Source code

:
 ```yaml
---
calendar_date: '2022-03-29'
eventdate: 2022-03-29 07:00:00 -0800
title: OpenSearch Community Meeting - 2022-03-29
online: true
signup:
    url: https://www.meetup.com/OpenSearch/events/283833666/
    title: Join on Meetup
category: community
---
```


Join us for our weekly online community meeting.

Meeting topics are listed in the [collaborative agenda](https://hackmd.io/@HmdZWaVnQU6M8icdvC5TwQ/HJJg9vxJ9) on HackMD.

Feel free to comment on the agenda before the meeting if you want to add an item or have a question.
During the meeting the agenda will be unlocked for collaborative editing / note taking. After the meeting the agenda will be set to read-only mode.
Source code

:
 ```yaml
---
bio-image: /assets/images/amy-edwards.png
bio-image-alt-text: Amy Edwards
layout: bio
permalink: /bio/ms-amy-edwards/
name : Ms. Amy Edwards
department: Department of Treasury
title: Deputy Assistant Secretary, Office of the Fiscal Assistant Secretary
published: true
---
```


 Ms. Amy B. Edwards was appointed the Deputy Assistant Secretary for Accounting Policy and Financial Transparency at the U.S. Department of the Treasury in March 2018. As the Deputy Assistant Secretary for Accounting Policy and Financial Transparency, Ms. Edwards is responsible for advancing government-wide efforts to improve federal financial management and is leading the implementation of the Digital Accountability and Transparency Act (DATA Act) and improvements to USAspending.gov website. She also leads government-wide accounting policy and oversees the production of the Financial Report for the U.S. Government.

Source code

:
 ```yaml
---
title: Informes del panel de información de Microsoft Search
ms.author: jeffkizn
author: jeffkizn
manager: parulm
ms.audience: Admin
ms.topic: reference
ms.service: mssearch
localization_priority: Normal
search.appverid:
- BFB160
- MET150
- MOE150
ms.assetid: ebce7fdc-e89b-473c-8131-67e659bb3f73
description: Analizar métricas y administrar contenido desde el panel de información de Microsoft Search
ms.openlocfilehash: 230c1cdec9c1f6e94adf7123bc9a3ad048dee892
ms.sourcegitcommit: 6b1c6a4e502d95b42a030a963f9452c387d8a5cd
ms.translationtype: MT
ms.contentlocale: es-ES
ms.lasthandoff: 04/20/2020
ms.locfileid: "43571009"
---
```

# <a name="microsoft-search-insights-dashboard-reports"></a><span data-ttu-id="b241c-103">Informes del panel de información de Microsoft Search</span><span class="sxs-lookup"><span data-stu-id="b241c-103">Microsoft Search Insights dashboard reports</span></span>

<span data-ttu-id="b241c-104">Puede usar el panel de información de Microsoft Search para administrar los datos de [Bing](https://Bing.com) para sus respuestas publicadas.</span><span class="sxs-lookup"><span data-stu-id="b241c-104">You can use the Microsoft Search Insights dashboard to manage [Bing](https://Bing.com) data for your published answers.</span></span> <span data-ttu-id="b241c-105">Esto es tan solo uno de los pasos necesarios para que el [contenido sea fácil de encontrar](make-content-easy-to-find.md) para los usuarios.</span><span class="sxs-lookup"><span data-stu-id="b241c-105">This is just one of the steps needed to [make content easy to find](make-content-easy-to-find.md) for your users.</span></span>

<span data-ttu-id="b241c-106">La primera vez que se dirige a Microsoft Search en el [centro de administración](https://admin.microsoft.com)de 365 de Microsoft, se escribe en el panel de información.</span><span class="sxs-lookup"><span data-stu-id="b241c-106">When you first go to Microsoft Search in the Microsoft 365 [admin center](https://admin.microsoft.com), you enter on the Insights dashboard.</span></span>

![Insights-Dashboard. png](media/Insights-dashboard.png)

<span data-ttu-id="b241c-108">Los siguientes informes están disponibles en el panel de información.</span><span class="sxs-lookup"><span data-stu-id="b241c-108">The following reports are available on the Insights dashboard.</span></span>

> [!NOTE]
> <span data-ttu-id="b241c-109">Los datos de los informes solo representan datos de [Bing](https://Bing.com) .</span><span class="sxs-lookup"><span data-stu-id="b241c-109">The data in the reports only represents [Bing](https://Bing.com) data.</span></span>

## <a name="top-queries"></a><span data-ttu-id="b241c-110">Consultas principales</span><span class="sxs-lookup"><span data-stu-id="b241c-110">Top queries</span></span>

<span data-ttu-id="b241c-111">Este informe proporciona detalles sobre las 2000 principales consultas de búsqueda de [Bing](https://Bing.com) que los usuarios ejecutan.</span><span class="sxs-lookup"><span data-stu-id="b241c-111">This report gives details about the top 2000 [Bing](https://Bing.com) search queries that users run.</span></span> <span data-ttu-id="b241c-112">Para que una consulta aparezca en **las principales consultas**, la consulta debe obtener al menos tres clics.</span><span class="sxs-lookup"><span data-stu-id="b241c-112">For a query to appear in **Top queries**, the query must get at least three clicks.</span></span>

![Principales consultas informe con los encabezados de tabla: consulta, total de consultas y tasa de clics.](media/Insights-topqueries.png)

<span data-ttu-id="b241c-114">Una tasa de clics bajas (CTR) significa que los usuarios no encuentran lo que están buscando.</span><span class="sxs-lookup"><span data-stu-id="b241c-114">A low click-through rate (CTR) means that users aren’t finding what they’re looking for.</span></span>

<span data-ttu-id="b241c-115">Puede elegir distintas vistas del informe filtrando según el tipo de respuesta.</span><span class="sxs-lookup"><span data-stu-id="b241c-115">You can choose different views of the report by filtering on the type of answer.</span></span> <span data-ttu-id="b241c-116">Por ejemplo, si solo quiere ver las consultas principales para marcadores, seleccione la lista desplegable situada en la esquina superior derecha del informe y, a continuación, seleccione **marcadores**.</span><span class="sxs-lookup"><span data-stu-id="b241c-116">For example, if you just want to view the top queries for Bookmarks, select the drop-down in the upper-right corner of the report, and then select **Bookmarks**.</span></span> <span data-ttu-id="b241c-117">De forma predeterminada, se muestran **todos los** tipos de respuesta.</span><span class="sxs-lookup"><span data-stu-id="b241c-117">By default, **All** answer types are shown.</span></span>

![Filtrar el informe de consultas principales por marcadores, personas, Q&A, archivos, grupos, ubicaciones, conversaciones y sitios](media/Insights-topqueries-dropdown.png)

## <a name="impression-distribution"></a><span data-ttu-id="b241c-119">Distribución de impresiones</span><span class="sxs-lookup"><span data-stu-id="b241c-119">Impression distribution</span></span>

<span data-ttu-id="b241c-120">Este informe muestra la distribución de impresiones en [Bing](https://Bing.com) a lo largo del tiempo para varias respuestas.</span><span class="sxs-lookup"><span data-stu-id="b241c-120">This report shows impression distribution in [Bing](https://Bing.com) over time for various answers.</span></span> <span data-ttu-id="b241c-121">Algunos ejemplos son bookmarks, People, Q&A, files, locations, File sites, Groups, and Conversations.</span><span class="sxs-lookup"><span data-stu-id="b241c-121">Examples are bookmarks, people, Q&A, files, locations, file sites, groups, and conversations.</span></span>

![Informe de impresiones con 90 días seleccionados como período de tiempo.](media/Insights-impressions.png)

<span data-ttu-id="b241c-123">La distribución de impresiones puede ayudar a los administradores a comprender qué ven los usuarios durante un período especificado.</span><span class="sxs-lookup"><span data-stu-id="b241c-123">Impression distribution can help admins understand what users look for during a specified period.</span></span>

[EXERCISE DIRECTIONS]:
When you answer, repeat each entry exactly as it appears above.

[REPLY TO THE TASK]:
Source code

:
 ```yaml
---
calendar_date: '2022-03-29'
eventdate: 2022-03-29 07:00:00 -0800
title: OpenSearch Community Meeting - 2022-03-29
online: true
signup:
    url: https://www.meetup.com/OpenSearch/events/283833666/
    title: Join on Meetup
category: community
---
```


Join us for our weekly online community meeting.

Meeting topics are listed in the [collaborative agenda](https://hackmd.io/@HmdZWaVnQU6M8icdvC5TwQ/HJJg9vxJ9) on HackMD.

Feel free to comment on the agenda before the meeting if you want to add an item or have a question.
During the meeting the agenda will be unlocked for collaborative editing / note taking. After the meeting the agenda will be set to read-only mode.
Source code

:
 ```yaml
---
bio-image: /assets/images/amy-edwards.png
bio-image-alt-text: Amy Edwards
layout: bio
permalink: /bio/ms-amy-edwards/
name : Ms. Amy Edwards
department: Department of Treasury
title: Deputy Assistant Secretary, Office of the Fiscal Assistant Secretary
published: true
---
```


 Ms. Amy B. Edwards was appointed the Deputy Assistant Secretary for Accounting Policy and Financial Transparency at the U.S. Department of the Treasury in March 2018. As the Deputy Assistant Secretary for Accounting Policy and Financial Transparency, Ms. Edwards is responsible for advancing government-wide efforts to improve federal financial management and is leading the implementation of the Digital Accountability and Transparency Act (DATA Act) and improvements to USAspending.gov website. She also leads government-wide accounting policy and oversees the production of the Financial Report for the U.S. Government.

Source code

:
 ```yaml
---
title: Informes del panel de información de Microsoft Search
ms.author: jeffkizn
author: jeffkizn
manager: parulm
ms.audience: Admin
ms.topic: reference
ms.service: mssearch
localization_priority: Normal
search.appverid:
- BFB160
- MET150
- MOE150
ms.assetid: ebce7fdc-e89b-473c-8131-67e659bb3f73
description: Analizar métricas y administrar contenido desde el panel de información de Microsoft Search
ms.openlocfilehash: 230c1cdec9c1f6e94adf7123bc9a3ad048dee892
ms.sourcegitcommit: 6b1c6a4e502d95b42a030a963f9452c387d8a5cd
ms.translationtype: MT
ms.contentlocale: es-ES
ms.lasthandoff: 04/20/2020
ms.locfileid: "43571009"
---
```

# <a name="microsoft-search-insights-dashboard-reports"></a><span data-ttu-id="b241c-103">Informes del panel de información de Microsoft Search</span><span class="sxs-lookup"><span data-stu-id="b241c-103">Microsoft Search Insights dashboard reports</span></span>

<span data-ttu-id="b241c-104">Puede usar el panel de información de Microsoft Search para administrar los datos de [Bing](https://Bing.com) para sus respuestas publicadas.</span><span class="sxs-lookup"><span data-stu-id="b241c-104">You can use the Microsoft Search Insights dashboard to manage [Bing](https://Bing.com) data for your published answers.</span></span> <span data-ttu-id="b241c-105">Esto es tan solo uno de los pasos necesarios para que el [contenido sea fácil de encontrar](make-content-easy-to-find.md) para los usuarios.</span><span class="sxs-lookup"><span data-stu-id="b241c-105">This is just one of the steps needed to [make content easy to find](make-content-easy-to-find.md) for your users.</span></span>

<span data-ttu-id="b241c-106">La primera vez que se dirige a Microsoft Search en el [centro de administración](https://admin.microsoft.com)de 365 de Microsoft, se escribe en el panel de información.</span><span class="sxs-lookup"><span data-stu-id="b241c-106">When you first go to Microsoft Search in the Microsoft 365 [admin center](https://admin.microsoft.com), you enter on the Insights dashboard.</span></span>

![Insights-Dashboard. png](media/Insights-dashboard.png)

<span data-ttu-id="b241c-108">Los siguientes informes están disponibles en el panel de información.</span><span class="sxs-lookup"><span data-stu-id="b241c-108">The following reports are available on the Insights dashboard.</span></span>

> [!NOTE]
> <span data-ttu-id="b241c-109">Los datos de los informes solo representan datos de [Bing](https://Bing.com) .</span><span class="sxs-lookup"><span data-stu-id="b241c-109">The data in the reports only represents [Bing](https://Bing.com) data.</span></span>

## <a name="top-queries"></a><span data-ttu-id="b241c-110">Consultas principales</span><span class="sxs-lookup"><span data-stu-id="b241c-110">Top queries</span></span>

<span data-ttu-id="b241c-111">Este informe proporciona detalles sobre las 2000 principales consultas de búsqueda de [Bing](https://Bing.com) que los usuarios ejecutan.</span><span class="sxs-lookup"><span data-stu-id="b241c-111">This report gives details about the top 2000 [Bing](https://Bing.com) search queries that users run.</span></span> <span data-ttu-id="b241c-112">Para que una consulta aparezca en **las principales consultas**, la consulta debe obtener al menos tres clics.</span><span class="sxs-lookup"><span data-stu-id="b241c-112">For a query to appear in **Top queries**, the query must get at least three clicks.</span></span>

![Principales consultas informe con los encabezados de tabla: consulta, total de consultas y tasa de clics.](media/Insights-topqueries.png)

<span data-ttu-id="b241c-114">Una tasa de clics bajas (CTR) significa que los usuarios no encuentran lo que están buscando.</span><span class="sxs-lookup"><span data-stu-id="b241c-114">A low click-through rate (CTR) means that users aren’t finding what they’re looking for.</span></span>

<span data-ttu-id="b241c-115">Puede elegir distintas vistas del informe filtrando según el tipo de respuesta.</span><span class="sxs-lookup"><span data-stu-id="b241c-115">You can choose different views of the report by filtering on the type of answer.</span></span> <span data-ttu-id="b241c-116">Por ejemplo, si solo quiere ver las consultas principales para marcadores, seleccione la lista desplegable situada en la esquina superior derecha del informe y, a continuación, seleccione **marcadores**.</span><span class="sxs-lookup"><span data-stu-id="b241c-116">For example, if you just want to view the top queries for Bookmarks, select the drop-down in the upper-right corner of the report, and then select **Bookmarks**.</span></span> <span data-ttu-id="b241c-117">De forma predeterminada, se muestran **todos los** tipos de respuesta.</span><span class="sxs-lookup"><span data-stu-id="b241c-117">By default, **All** answer types are shown.</span></span>

![Filtrar el informe de consultas principales por marcadores, personas, Q&A, archivos, grupos, ubicaciones, conversaciones y sitios](media/Insights-topqueries-dropdown.png)

## <a name="impression-distribution"></a><span data-ttu-id="b241c-119">Distribución de impresiones</span><span class="sxs-lookup"><span data-stu-id="b241c-119">Impression distribution</span></span>

<span data-ttu-id="b241c-120">Este informe muestra la distribución de impresiones en [Bing](https://Bing.com) a lo largo del tiempo para varias respuestas.</span><span class="sxs-lookup"><span data-stu-id="b241c-120">This report shows impression distribution in [Bing](https://Bing.com) over time for various answers.</span></span> <span data-ttu-id="b241c-121">Algunos ejemplos son bookmarks, People, Q&A, files, locations, File sites, Groups, and Conversations.</span><span class="sxs-lookup"><span data-stu-id="b241c-121">Examples are bookmarks, people, Q&A, files, locations, file sites, groups, and conversations.</span></span>

![Informe de impresiones con 90 días seleccionados como período de tiempo.](media/Insights-impressions.png)

<span data-ttu-id="b241c-123">La distribución de impresiones puede ayudar a los administradores a comprender qué ven los usuarios durante un período especificado.</span><span class="sxs-lookup"><span data-stu-id="b241c-123">Impression distribution can help admins understand what users look for during a specified period.</span></span>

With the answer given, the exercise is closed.